India’s working poor – the vast majority of the country – cannot afford the price tag for the two doses of Covishield or Covaxin. Given that the price of a Serum Institute vaccine is far beyond the reach of the vast majority of Indians, and much more expensive than those sold by the company to Europeans or Americans, it is clear that mass vaccination is not the priority of the Modi regime in India. The science is very explicit: unless the pandemic is controlled for a vast share of the population, it is going to continue. This two-tiered vaccination program, along with a largely digital vaccination registration drive and the deliberate miscalculation of the needs of the population, have thus served to create what can only be called a vaccine famine. India’s extensive domestic infrastructure for vaccine dissemination and history of public sector vaccine companies, when juxtaposed with its current failure to vaccinate people, raises alarming questions about the future. Indeed, the fact that these policies continue to be pursued in the face of the alarming death toll suggests there may be no future for many people to prepare for at all.

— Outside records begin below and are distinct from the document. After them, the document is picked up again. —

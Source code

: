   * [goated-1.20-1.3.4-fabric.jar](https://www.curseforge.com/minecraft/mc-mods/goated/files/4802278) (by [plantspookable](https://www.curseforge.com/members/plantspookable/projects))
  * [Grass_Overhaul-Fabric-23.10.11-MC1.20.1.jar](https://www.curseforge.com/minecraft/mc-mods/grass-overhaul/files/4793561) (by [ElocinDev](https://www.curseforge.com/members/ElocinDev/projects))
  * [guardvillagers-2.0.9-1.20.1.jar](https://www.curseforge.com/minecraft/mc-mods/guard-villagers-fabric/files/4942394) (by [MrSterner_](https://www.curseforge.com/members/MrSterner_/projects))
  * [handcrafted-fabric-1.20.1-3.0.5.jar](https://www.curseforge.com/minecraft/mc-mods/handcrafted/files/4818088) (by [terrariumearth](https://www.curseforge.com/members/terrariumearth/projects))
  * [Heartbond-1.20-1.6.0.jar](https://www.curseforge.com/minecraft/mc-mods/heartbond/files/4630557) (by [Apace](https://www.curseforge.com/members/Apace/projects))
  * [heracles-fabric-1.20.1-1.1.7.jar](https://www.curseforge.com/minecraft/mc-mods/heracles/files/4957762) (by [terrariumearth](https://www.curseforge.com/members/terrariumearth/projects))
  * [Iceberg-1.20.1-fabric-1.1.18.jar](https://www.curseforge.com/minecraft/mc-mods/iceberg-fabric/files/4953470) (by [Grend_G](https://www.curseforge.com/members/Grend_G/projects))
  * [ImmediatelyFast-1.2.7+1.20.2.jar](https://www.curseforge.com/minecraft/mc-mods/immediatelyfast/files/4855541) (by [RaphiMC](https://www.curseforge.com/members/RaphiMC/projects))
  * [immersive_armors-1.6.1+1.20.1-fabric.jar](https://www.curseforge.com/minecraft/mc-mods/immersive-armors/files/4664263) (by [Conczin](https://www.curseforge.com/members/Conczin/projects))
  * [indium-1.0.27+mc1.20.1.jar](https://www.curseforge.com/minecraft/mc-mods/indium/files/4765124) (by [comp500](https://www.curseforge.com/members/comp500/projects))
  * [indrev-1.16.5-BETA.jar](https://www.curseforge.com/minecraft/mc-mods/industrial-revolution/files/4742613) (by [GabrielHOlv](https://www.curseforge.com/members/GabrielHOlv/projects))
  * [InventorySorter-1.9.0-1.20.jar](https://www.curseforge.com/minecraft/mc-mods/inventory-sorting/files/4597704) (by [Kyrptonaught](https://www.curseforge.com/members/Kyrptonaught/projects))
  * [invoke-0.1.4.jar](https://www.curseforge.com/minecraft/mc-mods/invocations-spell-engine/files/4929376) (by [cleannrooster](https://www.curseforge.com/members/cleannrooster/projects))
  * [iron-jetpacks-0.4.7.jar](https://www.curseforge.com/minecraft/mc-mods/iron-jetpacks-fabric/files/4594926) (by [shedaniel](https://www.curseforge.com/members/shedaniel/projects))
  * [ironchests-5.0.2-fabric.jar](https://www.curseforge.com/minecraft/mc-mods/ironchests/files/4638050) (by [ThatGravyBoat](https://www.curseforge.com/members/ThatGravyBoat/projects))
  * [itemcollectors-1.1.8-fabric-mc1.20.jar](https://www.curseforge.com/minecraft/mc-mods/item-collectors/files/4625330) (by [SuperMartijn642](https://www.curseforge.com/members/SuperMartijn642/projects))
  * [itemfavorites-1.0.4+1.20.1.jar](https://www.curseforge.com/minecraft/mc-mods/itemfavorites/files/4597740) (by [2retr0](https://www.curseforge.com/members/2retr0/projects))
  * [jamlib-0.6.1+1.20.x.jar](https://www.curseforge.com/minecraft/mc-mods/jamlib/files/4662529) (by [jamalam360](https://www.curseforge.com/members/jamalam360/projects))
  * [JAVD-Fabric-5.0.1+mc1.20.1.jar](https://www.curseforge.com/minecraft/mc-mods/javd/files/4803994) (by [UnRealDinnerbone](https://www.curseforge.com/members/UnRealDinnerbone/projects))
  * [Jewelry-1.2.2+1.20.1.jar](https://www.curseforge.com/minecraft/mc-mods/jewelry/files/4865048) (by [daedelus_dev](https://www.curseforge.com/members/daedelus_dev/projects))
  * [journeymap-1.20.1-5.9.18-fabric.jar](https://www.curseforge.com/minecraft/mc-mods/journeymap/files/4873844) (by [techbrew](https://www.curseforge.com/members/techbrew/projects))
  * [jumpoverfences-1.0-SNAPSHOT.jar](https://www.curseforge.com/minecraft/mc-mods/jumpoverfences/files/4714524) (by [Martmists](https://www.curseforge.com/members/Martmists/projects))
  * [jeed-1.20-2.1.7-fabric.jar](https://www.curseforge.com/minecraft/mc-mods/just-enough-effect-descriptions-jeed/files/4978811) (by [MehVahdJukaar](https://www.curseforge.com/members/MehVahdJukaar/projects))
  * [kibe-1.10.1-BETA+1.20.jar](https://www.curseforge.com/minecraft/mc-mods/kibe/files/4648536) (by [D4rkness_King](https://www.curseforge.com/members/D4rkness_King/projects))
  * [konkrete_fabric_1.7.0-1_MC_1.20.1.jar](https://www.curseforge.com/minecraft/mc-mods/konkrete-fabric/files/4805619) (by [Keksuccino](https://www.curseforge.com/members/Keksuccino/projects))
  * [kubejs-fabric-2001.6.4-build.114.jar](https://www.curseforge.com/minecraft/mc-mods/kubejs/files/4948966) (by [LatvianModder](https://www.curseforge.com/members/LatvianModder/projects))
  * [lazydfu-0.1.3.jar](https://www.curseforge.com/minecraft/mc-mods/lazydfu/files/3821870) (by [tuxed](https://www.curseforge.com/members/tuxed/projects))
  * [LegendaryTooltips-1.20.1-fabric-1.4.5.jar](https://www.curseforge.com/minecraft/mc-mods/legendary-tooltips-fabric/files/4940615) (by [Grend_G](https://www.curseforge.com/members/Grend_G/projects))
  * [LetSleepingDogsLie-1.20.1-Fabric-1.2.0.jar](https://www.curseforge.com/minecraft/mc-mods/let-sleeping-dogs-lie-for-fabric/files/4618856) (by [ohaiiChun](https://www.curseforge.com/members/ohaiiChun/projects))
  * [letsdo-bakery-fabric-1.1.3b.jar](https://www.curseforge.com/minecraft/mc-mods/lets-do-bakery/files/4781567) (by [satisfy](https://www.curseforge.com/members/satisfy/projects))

The business press has by and large defended SII and Bharat Biotech, stating that the profit is required to invest in new capacity and faulting the government for not investing early on. Comparisons to India’s successful vaccination against polio and pox have been called “specious” by the Hindu Business. The Economic Times claims that the Serum Institute’s $2 price per dose (the rate for the central government) “does not leave it with any surplus for investing in new capacity.” This can be contested on at least two grounds. Firstly, AstraZeneca is selling its vaccine at the same price to the European Union. Even if one accepts AstraZeneca’s contention that it is operating on a non-profit basis (a contention that has not been verified), it should be kept in mind, as we have seen, that the weighted average price for India actually comes to around $6.